Neden bir insan, bu dünyadaki en gerçek duygu olan
melankoliden, en cesur davranış olan yüzleşmekten kaçmak adına böyle saçma
sapan oyunlar düzenler ki? Neden bir insan, kof bir boşluktan medet umarak ve
dünyadan bir haber kalabalığın içinde, asimile olmak pahasına varoluşunu arar
ki? Neden, bir insan hüzünden, acıdan, kendiyle baş başa kalmaktan bu kadar
korkar? Bilgelik hiçbir zaman bu eğlencelere katılmaz… Bilgelik hakikati,
insanı neşelendiren şeylerde değil, kederlendiren şeylerde arar. İnsan, kendini
kederlendiren şeylerin aslında ne kadar önemsiz olduğunu idrak ettiğinde (Bu
çoğunlukla kendi kendimizle yüzleşecek cesareti bulabildiğimizde gerçekleşir.) gerçekten
mutlu olur. Partiler, eğlenceler, yaşantısına çok özendiğimiz, sürekli gereksiz
kahkahalarıyla ortamı neşelendiren kalabalığın yaptığı sadece kaçıştır, unutmaktır,
bir anlık mutluluktur belki; ama asla çözüm değildir.
En büyük ahmaklık, insanın tüm ömrünü aklının erdiği yaştan
itibaren, kalem kalem hesaplamasıyla başlar. (Sanki tüm bunları
gerçekleştirecek kadar yaşayabileceklermiş gibi.) Sonra unuturlar… Zaman içinde
değişeceklerini, dönüşeceklerini dikkate almadan plan yaparlar ve bingo!
Başarsalar dahi mutlu olamazlar. Beklentiler, istekler insanı mutsuz eder.
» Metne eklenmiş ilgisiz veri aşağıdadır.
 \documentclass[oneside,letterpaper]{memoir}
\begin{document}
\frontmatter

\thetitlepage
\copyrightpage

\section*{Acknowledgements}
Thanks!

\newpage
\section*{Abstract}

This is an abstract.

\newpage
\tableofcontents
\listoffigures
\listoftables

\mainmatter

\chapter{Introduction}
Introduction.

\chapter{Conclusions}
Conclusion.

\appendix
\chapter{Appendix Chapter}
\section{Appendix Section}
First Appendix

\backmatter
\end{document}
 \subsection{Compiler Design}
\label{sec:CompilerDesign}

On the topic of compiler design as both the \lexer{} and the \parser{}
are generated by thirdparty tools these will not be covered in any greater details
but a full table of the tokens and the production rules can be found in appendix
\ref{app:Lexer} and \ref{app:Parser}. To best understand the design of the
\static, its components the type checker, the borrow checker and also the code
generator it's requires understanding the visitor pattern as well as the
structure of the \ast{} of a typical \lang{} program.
Çünkü sürekli değişirler ve tünelin sonunda tatmin yoktur. Sonra ne mi olur? Uzun
çabalar ve tehlikeler pahasına kazanılan para, şöhret, unvan, aşk, her şeyin
aslında başkaları uğruna yaptığımız fedakârlıklar olduğunu anlarız. Tatlar,
renkler, kokular artık çok değişmiştir…
Dünyada pür mutluluk yok ki, durmadan saçma sapan yerlerde,
saçma sapan çabalarla, hiç vazgeçmeden onu arıyorsunuz. En içler acısı olan o
mutluluğun dünyanın nimetleri olduğunu düşünüyor oluşumuz. Gerçek mutluluk; az
beklenti, sürekli öğrenmek, bugünü yaşamak, kendinle yüzleşmek ve kederin
mutluluğu anlamlandıran gerçek duygu olduğunun farkında olarak, onunla başa
çıkabilecek cesareti kendinde bulmaktır. Varoluşumuz sadece bugünde yatar…
Schopenhauer şöyle der: “Geçmiş bir hoşnutsuzluk ve
gelecekteki bir kaygı yüzünden mevcut iyi bir anı elinin tersiyle itmek gayet
budalacadır.”
Demem o ki; “Mutlu olmak istiyorsan çok fazla kitap
okumamalısın” Peki, gerçekten mutlu olmak istiyorsan? Okuyarak, farkında olmalısın…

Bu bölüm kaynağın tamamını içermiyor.